CLASS STRUGGLE 2.0.

Today, we live in an intense and continuous overlap of disruptive innovations. In fact, technological transformation has become the priority goal of many organizations seeking new competitive advantages, facing the challenge of living in permanent change. The result of this new reality is an exponential intensification of the presence of technology in the day to day of organizations and in people’s lives.

Certainly, the growing presence of technology is non-negotiable, so it is worth wondering if this situation can lead to a dehumanization of organizations: is modernization causing their progressive impoverishment? Is there a real risk of shifting the center of gravity from people to machines?

Technology can and should serve to improve people’s lives and contribute to the success of organizations. For this reason, people and machines are condemned to understand each other and our coexistence, far from a new class struggle, must be considered in terms of complementarity. It is the People friendly technology challenge in which each individual person, and each organization, must strive to play a leading role.

But this goal is not achieved by magic. Conscious work is needed; a continuous effort aimed at fitting the pieces of the puzzle together. People cannot compete with technology in matters such as data capture and analysis, or in relation to numerical calculation. And, focusing on the other side of the coin, it would not be logical for those responsible for organizational management to place all those issues that, from a humanistic perspective, exceed the capabilities of artificial intelligence in the hands of algorithms.

As has been pointed out, the technological transformation of organizations must be a way of life, of facing the reality of their day to day. It is not about resolving specific situations or specific challenges, it is about accepting that permanent change is the new context in which the organizational purpose must come true. Achieving this objective can be difficult and, for this reason, a firm and conscious decision to maintain a strategic approach based on the centrality of people is unavoidable.

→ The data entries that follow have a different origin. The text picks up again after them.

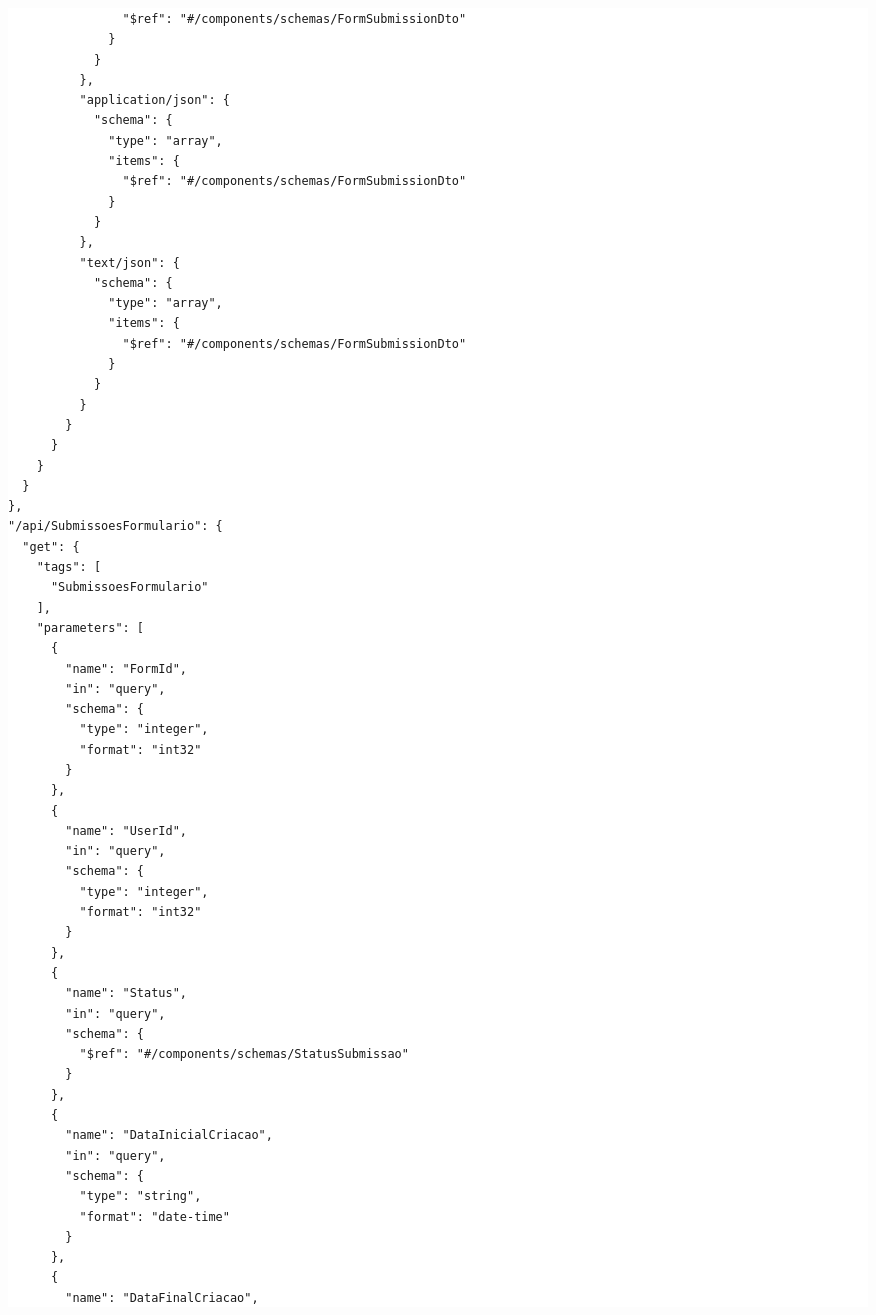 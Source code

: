                     "$ref": "#/components/schemas/FormSubmissionDto"
                  }
                }
              },
              "application/json": {
                "schema": {
                  "type": "array",
                  "items": {
                    "$ref": "#/components/schemas/FormSubmissionDto"
                  }
                }
              },
              "text/json": {
                "schema": {
                  "type": "array",
                  "items": {
                    "$ref": "#/components/schemas/FormSubmissionDto"
                  }
                }
              }
            }
          }
        }
      }
    },
    "/api/SubmissoesFormulario": {
      "get": {
        "tags": [
          "SubmissoesFormulario"
        ],
        "parameters": [
          {
            "name": "FormId",
            "in": "query",
            "schema": {
              "type": "integer",
              "format": "int32"
            }
          },
          {
            "name": "UserId",
            "in": "query",
            "schema": {
              "type": "integer",
              "format": "int32"
            }
          },
          {
            "name": "Status",
            "in": "query",
            "schema": {
              "$ref": "#/components/schemas/StatusSubmissao"
            }
          },
          {
            "name": "DataInicialCriacao",
            "in": "query",
            "schema": {
              "type": "string",
              "format": "date-time"
            }
          },
          {
            "name": "DataFinalCriacao",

In fact, this approach is presented as the only way to maintain a correct course among the ups and downs of the current context of permanent technological disruption. Undoubtedly, it is an exciting challenge that is not necessarily complicated because it is difficult. It is enough to be clear and be consistent with some fundamental principles. What are those basic principles that ensure peaceful coexistence, and mutual enrichment, between people and technology?

1st. The resolution of ethical dilemmas can only be successfully carried out through human consciousness.

2nd. Decision-making, although supported by the information and analysis that technology can offer, especially artificial intelligence, must be limited to the sphere of responsibility of people.

3rd. The emotional balance and, consequently, the well-being of people, is built from human relationships, so it would not be appropriate to replace them with interactions with tools outside this field.

From my point of view, respecting these three golden rules guarantees an adequate context to achieve the necessary centrality of people, reserving for them what is their own, while maximizing the contribution of technological tools to the rest of the fields of organizational activity.